I've seen nine prime ministers while living in Britain, Starmer is the tenth to move into Number 10
Suzanne Harrington: Starmer brings glimmers of hope, but time will tell

Britain's Prime Minister Keir Starmer poses outside of Parliament Buildings, the seat of the Northern Ireland Assembly, in Stormont, east of Belfast, on July 8, 2024. Pic: Liam McBurney/AFP

I’ve been an Irish citizen resident in Britain for nine prime ministers now. 

I caught the last three years of Thatcher, seven years of Major, a decade of Blair, seven of Brown, six of Cameron, three of May, three of Johnson (you can see the downward trajectory here) five minutes of Truss, during which time my mortgage repayments jumped from £800 (€945) a month to £1,800 (€2,130) a month, so that to avoid losing my house I had to rent out all the rooms and move into the garden cabin (cheers, Liz); then two years of Sunak the hedge fund manager involved with the 2008 financial crash. 

Starmer is number 10 to move into Number 10. He brings a muted feeling of relief, perhaps even glimmers of hope.

Mostly though, it just feels like collective post-traumatic stress disorder. 

These last few years of Tory rule have been like nothing I’ve ever experienced in almost four decades of living here. It’s been like a spiralling cheese dream, from which you cannot wake. 

The crushing of ordinary people, the asset stripping, the disregard for everything from the Good Friday Agreement to the Human Rights Act to the international right to claim asylum. 

The scapegoating of the most vulnerable and powerless. The culture wars manufactured to distract. The American idea that poverty is somehow your own fault. 

The de-funding of schools, hospitals, emergency services.

The doublespeak, incompetence, cronyism, the relentless gaslighting. The lies and hypocrisy, the stirring and exploitation of base hatreds. The arrogance and xenophobia. 

The partying when the rest of us couldn’t attend funerals of loved ones during covid. 

And of course the biggest balls-up of all: Brexit. That unleashed a Pandora’s box of poisoned populism, allowing slithering opportunists to gain actual political power. 

Even the ones who voted for it now know what a catastrophic cock-up it’s been, but apparently there’s no going back. Keir Starmer is just a man in a suit, not a magician.

CATASTROPHIC IMPACT

This isn’t about conflicting ideology: 14 years of Tory ‘governing’ has had a catastrophic impact on actual day-to-day lives. 

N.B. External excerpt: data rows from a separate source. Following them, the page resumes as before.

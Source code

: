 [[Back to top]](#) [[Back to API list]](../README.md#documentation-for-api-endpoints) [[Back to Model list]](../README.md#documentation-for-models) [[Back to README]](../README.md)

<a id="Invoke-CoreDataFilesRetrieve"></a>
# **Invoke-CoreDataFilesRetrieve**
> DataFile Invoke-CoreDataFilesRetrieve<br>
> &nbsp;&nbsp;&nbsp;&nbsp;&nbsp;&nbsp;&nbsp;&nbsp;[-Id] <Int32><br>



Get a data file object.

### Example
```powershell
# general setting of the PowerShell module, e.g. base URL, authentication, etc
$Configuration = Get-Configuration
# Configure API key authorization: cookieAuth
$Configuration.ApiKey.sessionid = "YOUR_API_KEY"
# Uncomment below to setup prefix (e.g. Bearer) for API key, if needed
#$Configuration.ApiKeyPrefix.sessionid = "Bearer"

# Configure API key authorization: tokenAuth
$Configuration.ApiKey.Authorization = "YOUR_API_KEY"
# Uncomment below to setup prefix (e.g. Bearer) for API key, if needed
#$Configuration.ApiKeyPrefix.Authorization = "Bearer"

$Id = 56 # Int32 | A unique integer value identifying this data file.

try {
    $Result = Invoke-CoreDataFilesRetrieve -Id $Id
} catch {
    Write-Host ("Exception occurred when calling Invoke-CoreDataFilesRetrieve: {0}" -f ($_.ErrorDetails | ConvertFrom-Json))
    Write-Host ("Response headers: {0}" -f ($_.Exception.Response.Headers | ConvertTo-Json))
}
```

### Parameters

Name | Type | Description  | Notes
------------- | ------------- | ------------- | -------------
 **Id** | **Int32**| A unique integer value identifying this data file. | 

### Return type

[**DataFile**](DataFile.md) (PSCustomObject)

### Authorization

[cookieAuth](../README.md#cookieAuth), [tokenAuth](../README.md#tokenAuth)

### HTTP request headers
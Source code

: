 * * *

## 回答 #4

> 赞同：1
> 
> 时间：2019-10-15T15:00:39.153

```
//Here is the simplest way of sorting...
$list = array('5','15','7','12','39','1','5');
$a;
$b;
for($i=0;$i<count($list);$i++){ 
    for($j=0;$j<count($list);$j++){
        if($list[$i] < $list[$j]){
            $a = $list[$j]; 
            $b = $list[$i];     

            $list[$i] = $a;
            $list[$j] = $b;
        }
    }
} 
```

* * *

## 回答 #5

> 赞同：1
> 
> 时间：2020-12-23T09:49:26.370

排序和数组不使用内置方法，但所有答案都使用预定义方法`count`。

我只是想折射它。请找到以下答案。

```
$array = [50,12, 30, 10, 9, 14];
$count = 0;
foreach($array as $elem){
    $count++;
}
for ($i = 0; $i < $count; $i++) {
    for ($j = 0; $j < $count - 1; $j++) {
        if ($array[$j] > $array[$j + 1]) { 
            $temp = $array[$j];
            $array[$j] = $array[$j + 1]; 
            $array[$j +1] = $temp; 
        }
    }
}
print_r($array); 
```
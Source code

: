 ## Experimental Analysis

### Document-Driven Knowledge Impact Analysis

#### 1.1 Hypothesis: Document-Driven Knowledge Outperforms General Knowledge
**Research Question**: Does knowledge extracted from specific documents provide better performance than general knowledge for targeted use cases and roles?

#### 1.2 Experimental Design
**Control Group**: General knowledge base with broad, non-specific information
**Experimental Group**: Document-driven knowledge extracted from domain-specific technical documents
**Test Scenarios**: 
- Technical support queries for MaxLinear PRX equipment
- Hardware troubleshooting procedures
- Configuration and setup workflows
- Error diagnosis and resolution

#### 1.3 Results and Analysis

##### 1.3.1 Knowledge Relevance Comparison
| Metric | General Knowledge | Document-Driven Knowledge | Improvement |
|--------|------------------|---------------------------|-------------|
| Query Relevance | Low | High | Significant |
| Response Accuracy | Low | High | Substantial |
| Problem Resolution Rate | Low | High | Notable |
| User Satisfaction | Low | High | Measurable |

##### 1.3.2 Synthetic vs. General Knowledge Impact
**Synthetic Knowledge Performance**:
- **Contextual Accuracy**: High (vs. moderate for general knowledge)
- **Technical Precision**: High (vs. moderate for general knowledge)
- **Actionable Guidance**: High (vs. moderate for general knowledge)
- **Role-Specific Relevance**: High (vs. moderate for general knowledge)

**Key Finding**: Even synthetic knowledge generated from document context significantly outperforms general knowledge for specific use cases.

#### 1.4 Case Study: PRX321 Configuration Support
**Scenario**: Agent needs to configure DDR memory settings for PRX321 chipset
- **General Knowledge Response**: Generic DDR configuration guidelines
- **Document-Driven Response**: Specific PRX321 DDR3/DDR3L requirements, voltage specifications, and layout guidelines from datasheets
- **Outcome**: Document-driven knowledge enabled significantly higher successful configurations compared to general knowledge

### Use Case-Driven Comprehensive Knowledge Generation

I’m living in my garden seomra because of Tory financial incompetence, and I’m one of the lucky ones. I had a seomra to move into, a house to rent out. 

In 2009, a year before the Tories came to power, there were fewer than 26,000 people using foodbanks.

Last year, this number was almost three million, including nurses, teachers and other public workers in one of the world’s richest economies. 

Child poverty in working households has increased 44% between 2010 and 2023. The UK is the ninth most unequal of 38 OECD countries. 

There’s shit in the rivers, and people are literally going to bed hungry. Where are we, 1850?

I’m not a massive fan of the new guy. I dislike how he purged the left (Oh, Jeremy Corbyn), and has been rubbish on Gaza. 

But compared to the con artists, carpet baggers and outright fascists just voted out, he brings hope, perhaps even a sense of fairness and decency. Time will tell. 

Meanwhile, the foodbanks continue working overtime.